== WHAT THE EXERCISE ASKS ==
Please copy exactly the lines that begin with the one containing "Standardavvik: $\delta a_x$ = $0.112" and end with the last line of the entries.

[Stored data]
-------------------------
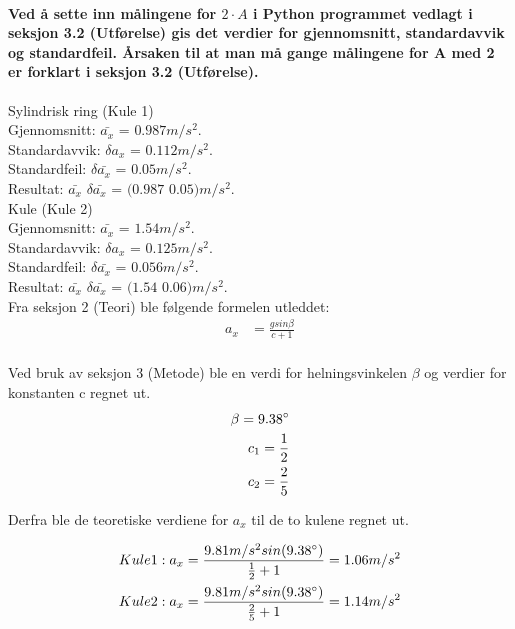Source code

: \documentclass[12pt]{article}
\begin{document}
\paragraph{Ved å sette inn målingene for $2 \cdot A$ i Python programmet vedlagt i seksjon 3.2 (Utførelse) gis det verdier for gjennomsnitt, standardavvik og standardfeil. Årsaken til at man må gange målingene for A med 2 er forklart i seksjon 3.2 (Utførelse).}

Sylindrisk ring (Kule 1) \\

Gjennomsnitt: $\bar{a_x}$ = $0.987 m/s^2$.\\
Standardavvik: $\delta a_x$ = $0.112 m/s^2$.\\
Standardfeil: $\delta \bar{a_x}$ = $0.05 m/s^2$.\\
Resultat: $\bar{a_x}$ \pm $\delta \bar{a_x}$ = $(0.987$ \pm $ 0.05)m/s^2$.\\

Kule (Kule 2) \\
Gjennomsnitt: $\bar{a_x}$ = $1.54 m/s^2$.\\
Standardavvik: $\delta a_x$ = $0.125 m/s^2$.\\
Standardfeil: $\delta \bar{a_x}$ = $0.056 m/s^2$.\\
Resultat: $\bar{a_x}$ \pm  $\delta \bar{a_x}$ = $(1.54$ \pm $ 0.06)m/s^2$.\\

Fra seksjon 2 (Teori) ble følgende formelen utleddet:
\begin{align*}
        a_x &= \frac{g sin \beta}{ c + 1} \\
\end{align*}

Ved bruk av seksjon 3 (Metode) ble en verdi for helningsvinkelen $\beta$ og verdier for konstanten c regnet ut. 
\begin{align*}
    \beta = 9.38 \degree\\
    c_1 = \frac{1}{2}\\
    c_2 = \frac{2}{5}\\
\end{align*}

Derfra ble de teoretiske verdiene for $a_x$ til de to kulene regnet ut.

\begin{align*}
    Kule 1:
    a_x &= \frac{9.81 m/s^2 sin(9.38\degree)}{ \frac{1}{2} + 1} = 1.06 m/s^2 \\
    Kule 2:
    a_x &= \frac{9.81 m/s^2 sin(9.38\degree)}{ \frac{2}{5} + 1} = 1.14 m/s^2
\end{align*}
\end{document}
-------------------------
== THE COMPLETED TASK ==
Standardavvik: $\delta a_x$ = $0.112 m/s^2$.\\
Standardfeil: $\delta \bar{a_x}$ = $0.05 m/s^2$.\\
Resultat: $\bar{a_x}$ \pm $\delta \bar{a_x}$ = $(0.987$ \pm $ 0.05)m/s^2$.\\

Kule (Kule 2) \\
Gjennomsnitt: $\bar{a_x}$ = $1.54 m/s^2$.\\
Standardavvik: $\delta a_x$ = $0.125 m/s^2$.\\
Standardfeil: $\delta \bar{a_x}$ = $0.056 m/s^2$.\\
Resultat: $\bar{a_x}$ \pm  $\delta \bar{a_x}$ = $(1.54$ \pm $ 0.06)m/s^2$.\\

Fra seksjon 2 (Teori) ble følgende formelen utleddet:
\begin{align*}
        a_x &= \frac{g sin \beta}{ c + 1} \\
\end{align*}

Ved bruk av seksjon 3 (Metode) ble en verdi for helningsvinkelen $\beta$ og verdier for konstanten c regnet ut. 
\begin{align*}
    \beta = 9.38 \degree\\
    c_1 = \frac{1}{2}\\
    c_2 = \frac{2}{5}\\
\end{align*}

Derfra ble de teoretiske verdiene for $a_x$ til de to kulene regnet ut.

\begin{align*}
    Kule 1:
    a_x &= \frac{9.81 m/s^2 sin(9.38\degree)}{ \frac{1}{2} + 1} = 1.06 m/s^2 \\
    Kule 2:
    a_x &= \frac{9.81 m/s^2 sin(9.38\degree)}{ \frac{2}{5} + 1} = 1.14 m/s^2
\end{align*}
\end{document}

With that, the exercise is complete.